Four stars. Rating: Rated PG, and needlessly, for mild action and brief rude humor
By Derrick Bang • Originally published in The Davis Enterprise, 3.7.14
As soon as I heard the first pun, I knew we were in good hands.
|Stuck in Ancient Egypt, with the furious King Tut's guards in hot pursuit, Mr. Peabody|
leads Sherman and Penny back to where he parked their Wayback Machine.
Unfortunately, escape won't be anywhere near that easy...
Sandpaper-dry wit was an essential element of the Peabody’s Improbable History cartoon shorts, which debuted as a portion of the original Rocky and his Friends animated series (ahem) way back in November 1959. The Einstein-smart canine, Mr. Peabody, always capped one of his time-travel lecture/adventures with a groaningly awful pun, which flew right over the heads of younger viewers (and demonstrated the degree to which the cartoon show’s humor played to adults).
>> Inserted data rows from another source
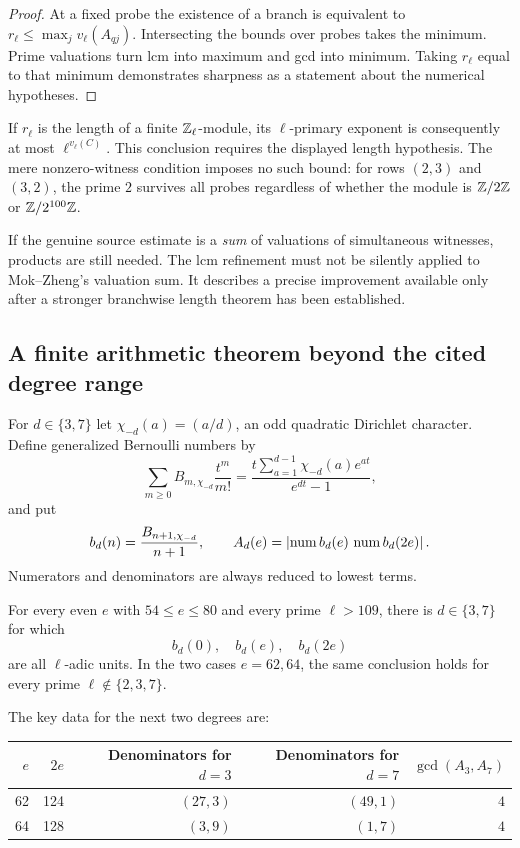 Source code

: \begin{proof}
At a fixed probe the existence of a branch is equivalent to
$r_\ell\le\max_jv_\ell(A_{qj})$. Intersecting the bounds over probes
takes the minimum. Prime valuations turn lcm into maximum and gcd
into minimum. Taking $r_\ell$ equal to that minimum demonstrates
sharpness as a statement about the numerical hypotheses.
\end{proof}

If $r_\ell$ is the length of a finite $\mathbb Z_\ell$-module, its
$\ell$-primary exponent is consequently at most $\ell^{v_\ell(C)}$.
This conclusion requires the displayed length hypothesis. The
mere nonzero-witness condition imposes no such bound: for rows
$(2,3)$ and $(3,2)$, the prime $2$ survives all probes regardless
of whether the module is $\mathbb Z/2\mathbb Z$ or $\mathbb Z/2^{100}\mathbb Z$.

If the genuine source estimate is a \emph{sum} of valuations of
simultaneous witnesses, products are still needed. The lcm
refinement must not be silently applied to Mok--Zheng's valuation
sum. It describes a precise improvement available only after a
stronger branchwise length theorem has been established.

\subsection{A finite arithmetic theorem beyond the cited degree range}

For $d\in\{3,7\}$ let $\chi_{-d}(a)=(a/d)$, an odd quadratic
Dirichlet character. Define generalized Bernoulli numbers by
\[
 \sum_{m\ge0}B_{m,\chi_{-d}}\frac{t^m}{m!}
 =\frac{t\sum_{a=1}^{d-1}\chi_{-d}(a)e^{at}}{e^{dt}-1},
\]
and put
\[
 b_d(n)=\frac{B_{n+1,\chi_{-d}}}{n+1},\qquad
 A_d(e)=\left|\operatorname{num} b_d(e)\,\operatorname{num} b_d(2e)\right|.
\]
Numerators and denominators are always reduced to lowest terms.

\begin{theorem}\label{thm:screening}
For every even $e$ with $54\le e\le80$ and every prime $\ell>109$,
there is $d\in\{3,7\}$ for which
\[
 b_d(0),\quad b_d(e),\quad b_d(2e)
\]
are all $\ell$-adic units. In the two cases $e=62,64$, the same
conclusion holds for every prime $\ell\notin\{2,3,7\}$.
\end{theorem}

The key data for the next two degrees are:

\begin{center}
\begin{tabular}{@{}rrrrr@{}}
\toprule
$e$ & $2e$ & Denominators for $d=3$ &
Denominators for $d=7$ & $\gcd(A_3,A_7)$\\
\midrule
62 & 124 & $(27,3)$ & $(49,1)$ & $4$\\
64 & 128 & $(3,9)$ & $(1,7)$ & $4$\\
\bottomrule
\end{tabular}
\end{center}

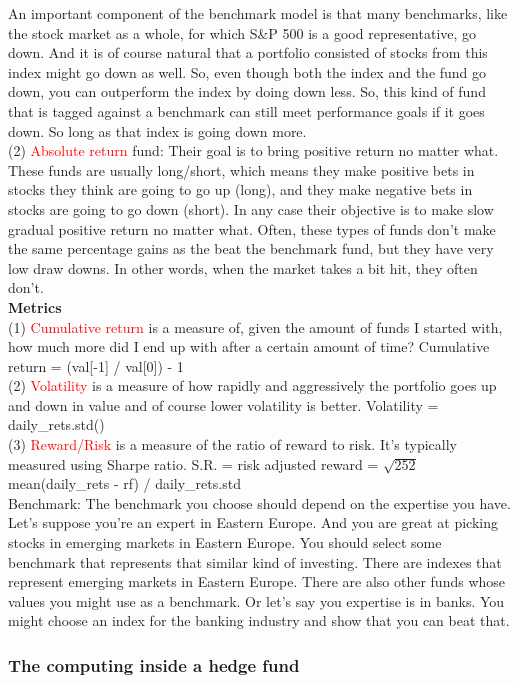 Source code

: \documentclass[12pt]{article}
\begin{document}
An important component of the benchmark model is that many benchmarks, like the stock market as a whole, for which S\&P 500 is a good representative, go down. And it is of course natural that a portfolio consisted of stocks from this index might go down as well. So, even though both the index and the fund go down, you can outperform the index by doing down less. So, this kind of fund that is tagged against a benchmark can still meet performance goals if it goes down. So long as that index is going down more. \\
(2) \textcolor{red}{Absolute return} fund: Their goal is to bring positive return no matter what. These funds are usually long/short, which means they make positive bets in stocks they think are going to go up (long), and they make negative bets in stocks are going to go down (short). In any case their objective is to make slow gradual positive return no matter what. Often, these types of funds don't make the same percentage gains as the beat the benchmark fund, but they have very low draw downs. In other words, when the market takes a bit hit, they often don't. \\ [5pt]
\noindent
\textbf{Metrics} \\
(1) \textcolor{red}{Cumulative return} is a measure of, given the amount of funds I started with, how much more did I end up with after a certain amount of time? Cumulative return = (val[-1] / val[0]) - 1 \\
(2) \textcolor{red}{Volatility} is a measure of how rapidly and aggressively the portfolio goes up and down in value and of course lower volatility is better. Volatility = daily\_rets.std() \\
(3) \textcolor{red}{Reward/Risk} is a measure of the ratio of reward to risk. It's typically measured using Sharpe ratio. S.R. = risk adjusted reward = $\sqrt{252}$mean(daily\_rets - rf) / daily\_rets.std \\[5pt]
\noindent
Benchmark: The benchmark you choose should depend on the expertise you have. Let's suppose you're an expert in Eastern Europe. And you are great at picking stocks in emerging markets in Eastern Europe. You should select some benchmark that represents that similar kind of investing. There are indexes that represent emerging markets in Eastern Europe. There are also other funds whose values you might use as a benchmark. Or let's say you expertise is in banks. You might choose an index for the banking industry and show that you can beat that.

\subsubsection{The computing inside a hedge fund}
\end{document}

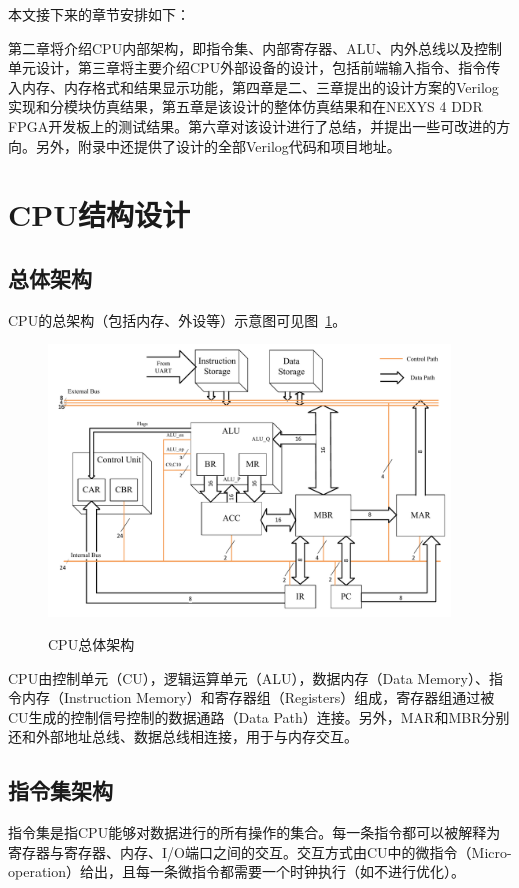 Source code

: \documentclass[lang=cn,a4paper,newtx]{elegantpaper}
\begin{document}
本文接下来的章节安排如下：

第二章将介绍CPU内部架构，即指令集、内部寄存器、ALU、内外总线以及控制单元设计，第三章将主要介绍CPU外部设备的设计，包括前端输入指令、指令传入内存、内存格式和结果显示功能，第四章是二、三章提出的设计方案的Verilog实现和分模块仿真结果，第五章是该设计的整体仿真结果和在NEXYS 4 DDR FPGA开发板上的测试结果。第六章对该设计进行了总结，并提出一些可改进的方向。另外，附录中还提供了设计的全部Verilog代码和项目地址。

\section{CPU结构设计}
\subsection{总体架构}

CPU的总架构（包括内存、外设等）示意图可见图~\ref{fig:CPU}。
\begin{figure}[htbp]
  \centering
  \caption{CPU总体架构}
  \includegraphics[width = 0.95\textwidth]{figure/CPU_structure.pdf}
  \label{fig:CPU}
\end{figure}

CPU由控制单元（CU），逻辑运算单元（ALU），数据内存（Data Memory）、指令内存（Instruction Memory）和寄存器组（Registers）组成，寄存器组通过被CU生成的控制信号控制的数据通路（Data Path）连接。另外，MAR和MBR分别还和外部地址总线、数据总线相连接，用于与内存交互。



\subsection{指令集架构}
指令集是指CPU能够对数据进行的所有操作的集合。每一条指令都可以被解释为寄存器与寄存器、内存、I/O端口之间的交互。交互方式由CU中的微指令（Micro-operation）给出，且每一条微指令都需要一个时钟执行（如不进行优化）。
\end{document}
This phenomenon is addressed in this new big-screen delight, as young Sherman reacts to each of Mr. Peabody’s deadpan observations by reflexively laughing, and then, with a puzzled expression, saying “I don’t get it.”
Definitely a chuckle, every time.
Director Rob Minkoff and scripter Craig Wright have retained the wit and playful innocence of the original Peabody TV cartoon shorts, while adding a generous dollop of the snarky humor today’s viewers will recognize from the Shrek series. (No surprise, since this new Mr. Peabody & Sherman comes from DreamWorks Animation.)
And the worried Peabody purists out there can rest easy, because Wright clearly understands and employs the narrative and comic sensibilities that properly honor the source material. He gets it.
As further aided and abetted by Minkoff and editor Tom Finan’s zippy pacing, not to mention a droll voice cast, the resulting film is 92 minutes of inventive, larkish delight.
The core premise is that Mr. Peabody (voiced with polite know-it-all-ness by Ty Burrell) is a genius dog who is able to master any craft, skill or intellectual challenge he chooses to embrace. He can out-deduce Sherlock Holmes, and out-MacGyver MacGyver, when it comes to escaping from a hopeless situation.
Genius doesn’t confer companionship, though, so — some years back — Mr. Peabody adopted a foundling infant who now has grown to kidhood. Thus, the core joke: Instead of the usual boy/dog dynamic, these two always are introduced as Mr. Peabody and his boy, Sherman (superbly voiced by Max Charles, of TV’s The Neighbors).